The Washington Post
Judging high schools by students' college success
By Jay Mathews
Thursday, March 25, 2010
Montgomery County School Superintendent Jerry D. Weast loves numbers like most human beings love steak, and he shares what he loves. He dumps on me stacks of graphs and flow charts. They follow a familiar theme, the rise of student achievement in his district. But sometimes he surprises me.
Among the pieces of paper he unloaded during a recent visit was a blue, green, orange and yellow bar graph titled "MCPS Graduates Who Earned a 4-Year College Degree, 2001-2004."
Huh? High schools usually don't have that information. They can only guess how their students do in college. "Where'd you get that, Jerry?" I asked.
"National Student Clearinghouse," he said.
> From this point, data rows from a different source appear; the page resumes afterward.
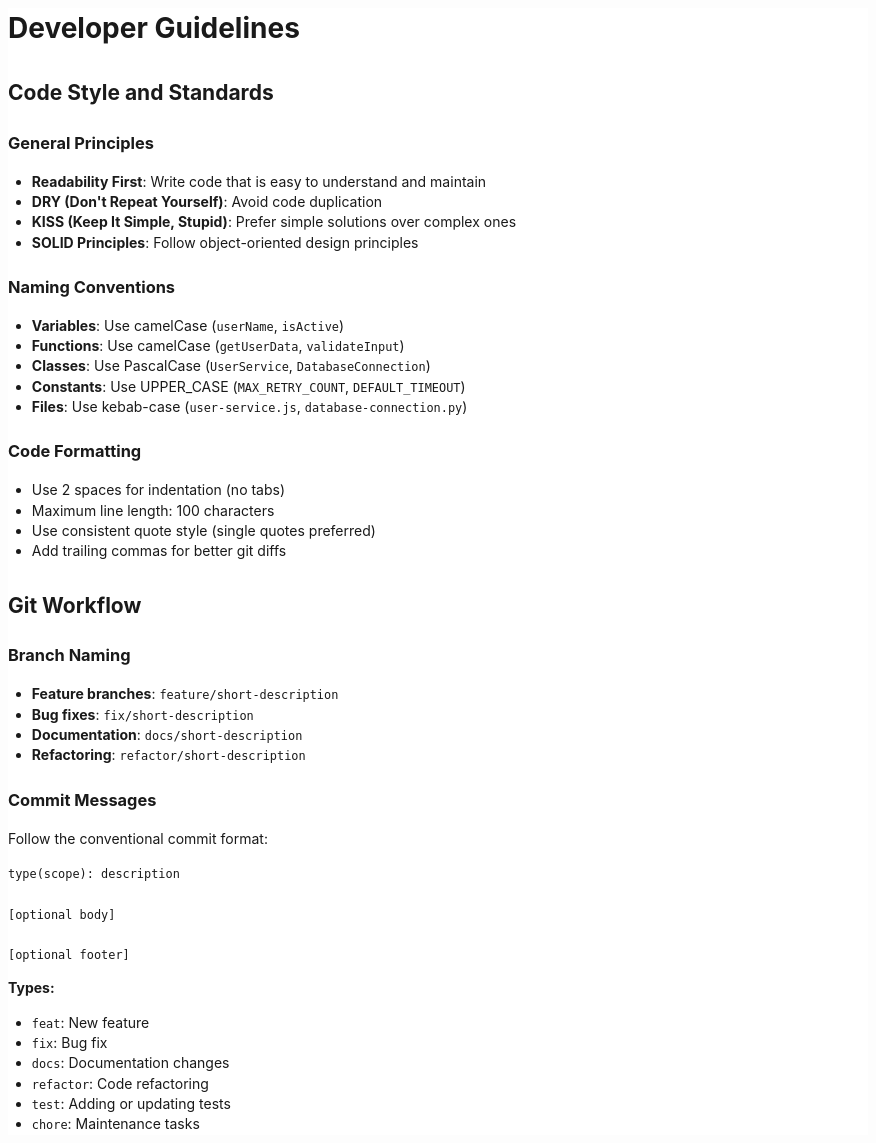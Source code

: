 # Developer Guidelines

## Code Style and Standards

### General Principles
- **Readability First**: Write code that is easy to understand and maintain
- **DRY (Don't Repeat Yourself)**: Avoid code duplication
- **KISS (Keep It Simple, Stupid)**: Prefer simple solutions over complex ones
- **SOLID Principles**: Follow object-oriented design principles

### Naming Conventions
- **Variables**: Use camelCase (`userName`, `isActive`)
- **Functions**: Use camelCase (`getUserData`, `validateInput`)
- **Classes**: Use PascalCase (`UserService`, `DatabaseConnection`)
- **Constants**: Use UPPER_CASE (`MAX_RETRY_COUNT`, `DEFAULT_TIMEOUT`)
- **Files**: Use kebab-case (`user-service.js`, `database-connection.py`)

### Code Formatting
- Use 2 spaces for indentation (no tabs)
- Maximum line length: 100 characters
- Use consistent quote style (single quotes preferred)
- Add trailing commas for better git diffs

## Git Workflow

### Branch Naming
- **Feature branches**: `feature/short-description`
- **Bug fixes**: `fix/short-description`
- **Documentation**: `docs/short-description`
- **Refactoring**: `refactor/short-description`

### Commit Messages
Follow the conventional commit format:
```
type(scope): description

[optional body]

[optional footer]
```

**Types:**
- `feat`: New feature
- `fix`: Bug fix
- `docs`: Documentation changes
- `refactor`: Code refactoring
- `test`: Adding or updating tests
- `chore`: Maintenance tasks
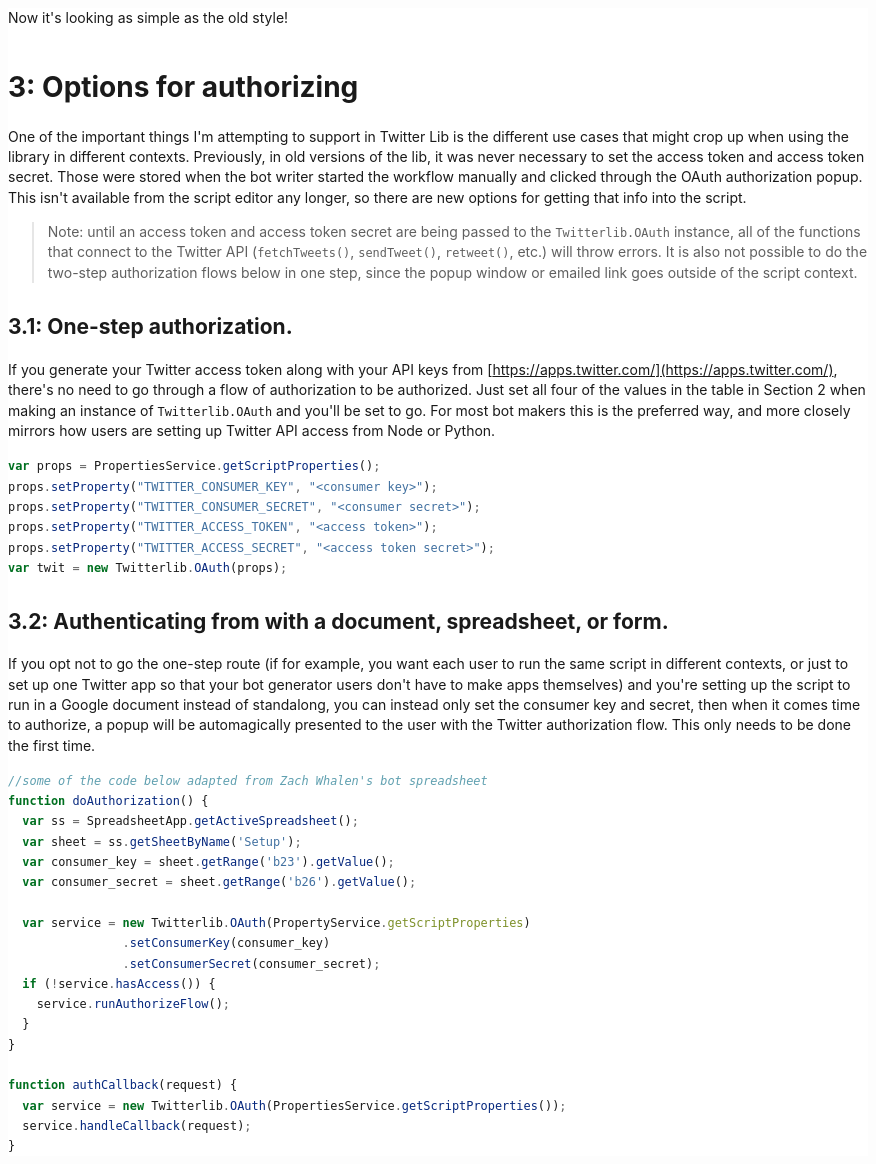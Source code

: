 Now it's looking as simple as the old style!

# 3: Options for authorizing

One of the important things I'm attempting to support in Twitter Lib is the different use cases that might crop up when using the library in different contexts.  Previously, in old versions of the lib, it was never necessary to set the access token and access token secret.  Those were stored when the bot writer started the workflow manually and clicked through the OAuth authorization popup.  This isn't available from the script editor any longer, so there are new options for getting that info into the script.

> Note: until an access token and access token secret are being passed to the `Twitterlib.OAuth` instance, all of the functions that connect to the Twitter API (`fetchTweets()`, `sendTweet()`, `retweet()`, etc.) will throw errors.  It is also not possible to do the two-step authorization flows below in one step, since the popup window or emailed link goes outside of the script context.

## 3.1: One-step authorization.

If you generate your Twitter access token along with your API keys from [https://apps.twitter.com/](https://apps.twitter.com/), there's no need to go through a flow of authorization to be authorized.  Just set all four of the values in the table in Section 2 when making an instance of `Twitterlib.OAuth` and you'll be set to go.  For most bot makers this is the preferred way, and more closely mirrors how users are setting up Twitter API access from Node or Python.

```javascript
var props = PropertiesService.getScriptProperties();
props.setProperty("TWITTER_CONSUMER_KEY", "<consumer key>");
props.setProperty("TWITTER_CONSUMER_SECRET", "<consumer secret>");
props.setProperty("TWITTER_ACCESS_TOKEN", "<access token>");
props.setProperty("TWITTER_ACCESS_SECRET", "<access token secret>");
var twit = new Twitterlib.OAuth(props);
```

## 3.2: Authenticating from with a document, spreadsheet, or form.

If you opt not to go the one-step route (if for example, you want each user to run the same script in different contexts, or just to set up one Twitter app so that your bot generator users don't have to make apps themselves) and you're setting up the script to run in a Google document instead of standalong, you can instead only set the consumer key and secret, then when it comes time to authorize, a popup will be automagically presented to the user with the Twitter authorization flow.  This only needs to be done the first time.

```javascript
//some of the code below adapted from Zach Whalen's bot spreadsheet
function doAuthorization() {
  var ss = SpreadsheetApp.getActiveSpreadsheet();
  var sheet = ss.getSheetByName('Setup');
  var consumer_key = sheet.getRange('b23').getValue();
  var consumer_secret = sheet.getRange('b26').getValue();

  var service = new Twitterlib.OAuth(PropertyService.getScriptProperties)
                .setConsumerKey(consumer_key)
                .setConsumerSecret(consumer_secret);
  if (!service.hasAccess()) {
    service.runAuthorizeFlow();
  }
}

function authCallback(request) {
  var service = new Twitterlib.OAuth(PropertiesService.getScriptProperties());
  service.handleCallback(request);
}
```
I knew what that was. I knew what the clearinghouse was trying to do. But I didn't know it had gotten that far.
The National Student Clearinghouse began to build its database of more than 93 million students in more than 3,300 colleges and universities to verify enrollment of students for loan companies. Now it is focused on informing high schools how their graduates are doing.
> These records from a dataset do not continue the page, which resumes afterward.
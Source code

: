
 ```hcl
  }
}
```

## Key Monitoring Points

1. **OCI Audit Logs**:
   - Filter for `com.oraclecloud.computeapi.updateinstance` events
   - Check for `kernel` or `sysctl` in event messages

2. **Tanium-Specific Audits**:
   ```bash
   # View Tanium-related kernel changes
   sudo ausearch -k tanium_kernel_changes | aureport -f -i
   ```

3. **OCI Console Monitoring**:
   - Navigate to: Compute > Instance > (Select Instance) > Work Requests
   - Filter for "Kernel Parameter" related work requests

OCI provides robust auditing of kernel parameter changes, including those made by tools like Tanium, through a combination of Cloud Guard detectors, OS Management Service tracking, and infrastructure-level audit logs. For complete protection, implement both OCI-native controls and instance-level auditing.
The clearinghouse gave me a sample report. By the 2008-09 school year, 23.8 percent of the Class of 2004 at a sample school had graduated from college, 15 percent were still in college, 28.5 percent were no longer enrolled and 29.4 percent were not in the database, and so had probably never attended college. About 3 percent had returned to college after dropping out.
These are vital data for someone such as Weast, the energetic, media-savvy leader of one of the largest and most successful school districts in the country. What he is doing with this information, others will soon do. Using the clearinghouse's data could change the way we assess and run high schools - public and private - in significant ways.
Weast used the chart to justify his efforts to get more students to take Advanced Placement courses and tests. More than 76 percent of those in the classes of 2001 to 2004 who had gotten a score of 3 or higher on an AP exam had graduated from college, the chart showed. Even among students who got a failing grade on an AP test, the college graduation rate was pretty good, 59.4 percent, compared with 24.7 percent of those who did not take AP.
Similar data are being used in different ways by the D.C. College Success Foundation. With funds from the Bill and Melinda Gates Foundation, D.C. College Success has begun a startlingly ambitious, $116.million program to ensure a college education for about a third of the graduates of six public high schools in wards 7 and 8 in the next decade. Up to 250 students a year are getting four-year scholarships valued at up to $50,000, plus mentoring while they adjust to the demands of higher education.
Members of the D.C. College Success staff, led by Executive Director Herbert R. Tillery, work to raise their students to the level of successful college students revealed in the clearinghouse data. Louis Josey, a student at Maya Angelou Public Charter School, is taking the AP courses that the numbers indicate are helpful. The foundation helps Louis find tutors to help him over academic rough spots, mentors to guide his college application process and a four-week summer program at a college campus to boost his language and math skills and acquaint him with undergraduate culture.
Two other public charters, Friendship Collegiate and Thurgood Marshall, and three traditional high schools, Anacostia, Ballou and H.D. Woodson, also participate. The Gates foundation also supports improvements in state data collection and the work of the clearinghouse. (Bias alert: Washington Post Co. Chairman Donald E. Graham is on the D.C. College Success board.)
It will be intriguing to see whether the clearinghouse data inspire more high schools to focus more intently on what leads to college success. Even private school leaders, who rarely share student data, say they might release their college success rates.
If that happens, Weast will be calculating how his public schools compare and telling me all about it.